When technology fills in for human connection
Sharin visited your path, my phone alerted me the other day. For all the things Path does, this feature is a killer. In a real world context the alert could mean many things. Sharin came home. You bumped into Sharin on the street. You met Sharin for coffee. Except that you didn’t.
If you have not already, you must try Path. It’s an app for the iPhone and Android devices. Share Life says this video that advertises Path. While it does many things that Facebook, Twitter, Instagram and Foursquare do, there is a little bit more. A nuance that makes a new kind of connection.
While Path is the new shiny, and this story is not specifically about Path, but about technology beginning to make a human connection. Not just for the shy and the socially inept. “If I have been to sleep and don’t have at least four messages when I wake up, I feel no one loves me” said this quote from this study of 2005. The world has moved on, and for many of us checking our phone for email or SMS messages is the first thing we do when we wake up in the morning.
We are the first generation of humans touched by technology.
What started in analog with telephone answering machine has been converted into bits and bytes and is coursing the veins of the digital nervous system we call the world-wide web. Soon we will be hearing about the Internet of things, like how we did, Web 2.0 a few years ago. And as it unfolds, more things will be connected to the Internet. Objects like the streets of Tokyo or if you can call cows objects, like in this experiment in Holland where a startup, Sparked, is connecting animals to keep track of their health.

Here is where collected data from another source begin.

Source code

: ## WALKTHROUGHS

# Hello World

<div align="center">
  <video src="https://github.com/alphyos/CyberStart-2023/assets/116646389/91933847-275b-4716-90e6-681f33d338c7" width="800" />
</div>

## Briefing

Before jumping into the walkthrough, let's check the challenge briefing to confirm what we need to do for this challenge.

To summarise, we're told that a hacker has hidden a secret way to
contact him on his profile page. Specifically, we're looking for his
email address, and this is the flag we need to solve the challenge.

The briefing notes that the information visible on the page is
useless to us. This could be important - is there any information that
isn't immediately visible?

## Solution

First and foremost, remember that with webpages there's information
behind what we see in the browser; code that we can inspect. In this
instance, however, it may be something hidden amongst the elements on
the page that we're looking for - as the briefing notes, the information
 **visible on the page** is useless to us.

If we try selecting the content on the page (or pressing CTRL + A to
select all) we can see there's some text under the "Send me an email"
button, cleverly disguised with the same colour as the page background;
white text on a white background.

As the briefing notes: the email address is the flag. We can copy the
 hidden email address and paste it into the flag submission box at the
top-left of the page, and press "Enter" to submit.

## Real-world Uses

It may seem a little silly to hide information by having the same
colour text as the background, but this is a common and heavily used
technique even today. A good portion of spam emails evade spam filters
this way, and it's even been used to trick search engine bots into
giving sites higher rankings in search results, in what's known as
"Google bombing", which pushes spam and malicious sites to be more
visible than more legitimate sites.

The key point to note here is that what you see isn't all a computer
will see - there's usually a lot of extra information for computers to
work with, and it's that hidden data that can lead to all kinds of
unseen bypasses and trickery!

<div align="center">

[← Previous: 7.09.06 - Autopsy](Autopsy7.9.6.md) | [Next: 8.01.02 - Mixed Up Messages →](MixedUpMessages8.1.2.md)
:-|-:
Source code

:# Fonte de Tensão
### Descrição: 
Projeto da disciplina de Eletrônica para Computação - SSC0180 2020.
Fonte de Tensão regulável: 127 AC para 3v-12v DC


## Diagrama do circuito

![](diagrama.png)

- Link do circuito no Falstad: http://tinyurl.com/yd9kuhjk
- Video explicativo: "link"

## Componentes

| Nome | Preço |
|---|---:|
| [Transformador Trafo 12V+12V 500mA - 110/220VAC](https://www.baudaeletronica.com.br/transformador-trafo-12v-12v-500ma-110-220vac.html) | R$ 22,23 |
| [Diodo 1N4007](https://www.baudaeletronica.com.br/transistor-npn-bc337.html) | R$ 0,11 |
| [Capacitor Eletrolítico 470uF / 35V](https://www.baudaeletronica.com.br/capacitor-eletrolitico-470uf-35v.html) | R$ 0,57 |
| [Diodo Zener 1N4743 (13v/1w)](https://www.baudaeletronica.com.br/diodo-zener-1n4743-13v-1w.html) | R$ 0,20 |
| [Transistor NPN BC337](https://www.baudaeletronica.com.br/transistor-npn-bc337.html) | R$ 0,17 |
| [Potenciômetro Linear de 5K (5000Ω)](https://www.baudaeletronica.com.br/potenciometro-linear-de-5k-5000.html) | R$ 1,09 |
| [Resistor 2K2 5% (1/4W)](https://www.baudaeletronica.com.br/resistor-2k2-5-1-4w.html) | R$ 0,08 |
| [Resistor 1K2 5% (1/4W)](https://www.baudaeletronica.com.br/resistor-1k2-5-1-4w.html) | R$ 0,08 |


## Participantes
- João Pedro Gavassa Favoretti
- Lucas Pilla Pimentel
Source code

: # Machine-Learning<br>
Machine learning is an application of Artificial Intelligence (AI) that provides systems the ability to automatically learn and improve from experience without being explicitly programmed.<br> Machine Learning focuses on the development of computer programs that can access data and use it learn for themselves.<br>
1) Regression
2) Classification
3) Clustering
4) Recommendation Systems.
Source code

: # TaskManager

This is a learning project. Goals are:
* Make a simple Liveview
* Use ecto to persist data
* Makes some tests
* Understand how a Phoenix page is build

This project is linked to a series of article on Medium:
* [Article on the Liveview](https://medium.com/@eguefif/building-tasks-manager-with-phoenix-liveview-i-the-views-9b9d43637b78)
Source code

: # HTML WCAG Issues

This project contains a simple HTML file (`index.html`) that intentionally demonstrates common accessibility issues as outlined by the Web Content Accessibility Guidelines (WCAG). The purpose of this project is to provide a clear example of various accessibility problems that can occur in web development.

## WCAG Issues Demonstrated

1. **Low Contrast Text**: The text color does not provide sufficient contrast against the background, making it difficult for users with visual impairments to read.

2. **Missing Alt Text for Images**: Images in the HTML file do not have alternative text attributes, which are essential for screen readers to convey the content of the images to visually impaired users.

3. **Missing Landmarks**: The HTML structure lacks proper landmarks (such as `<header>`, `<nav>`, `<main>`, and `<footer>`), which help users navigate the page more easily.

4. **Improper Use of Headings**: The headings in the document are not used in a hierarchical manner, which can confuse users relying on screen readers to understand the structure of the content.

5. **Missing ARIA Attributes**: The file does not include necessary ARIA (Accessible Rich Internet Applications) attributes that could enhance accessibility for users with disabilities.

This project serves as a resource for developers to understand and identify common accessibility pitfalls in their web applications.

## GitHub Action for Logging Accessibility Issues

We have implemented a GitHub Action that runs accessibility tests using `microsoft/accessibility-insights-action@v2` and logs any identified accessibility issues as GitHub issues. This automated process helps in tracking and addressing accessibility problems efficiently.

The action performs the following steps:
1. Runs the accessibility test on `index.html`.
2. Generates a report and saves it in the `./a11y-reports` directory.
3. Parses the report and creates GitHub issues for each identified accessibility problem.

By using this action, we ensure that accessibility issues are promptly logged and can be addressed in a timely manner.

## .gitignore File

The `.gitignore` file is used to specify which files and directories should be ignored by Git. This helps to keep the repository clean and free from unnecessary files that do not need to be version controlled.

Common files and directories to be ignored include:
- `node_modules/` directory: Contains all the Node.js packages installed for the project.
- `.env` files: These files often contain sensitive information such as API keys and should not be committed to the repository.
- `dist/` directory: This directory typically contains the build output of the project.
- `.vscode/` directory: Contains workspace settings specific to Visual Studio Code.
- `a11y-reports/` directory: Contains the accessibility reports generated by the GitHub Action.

It is easy to understand how we can build bridges between objects and the Internet. Haven’t we have heard of concepts like connected refrigerators that could order for fresh stocks of milk and eggs or cars that could made SOS calls when in an emergency, since the early days of the internet? Many of these ideas are not just concepts anymore and as this video from IBM tells us there are more things connected to the internet than there are people.
However what makes my experience with Path a little different is that unlike objects that have an IP address and make dumb connections, Path can play with human emotion. What did Sharin find out about me when she dropped by my path unannounced.
There are others. Take Availabot, one of the early examples of an Internet connected object that could play with us. A USB device that would wake up when a friend of mine logged on to IM. Made me smile. Or Mingling Mii, a virtual Nintendo Wii avatar that, if connected to the internet could popup in the audience as my friends played virtual games no matter where they were.
We are going further as this breathtaking idea from Interaction Design shows us. With PillowTalk you can sleep next to your loved one even when you are far, far away. Wish I had thought of that.
As we move into a world with omnipresent Wi-Fi and 3G networks, RFID and NFC chips, QR codes and augmented reality overlays. Of connected databases that know us, our friends and our preferences better we will see more richness, more meaning being built around us. Ideas that can change our moods, play with our feelings and mind states.
The reason why this fascinates us is because we are the first generation of humans who have been touched by technology, as this baby born into a home with an iPad thought that a magazine is an iPad that does not work.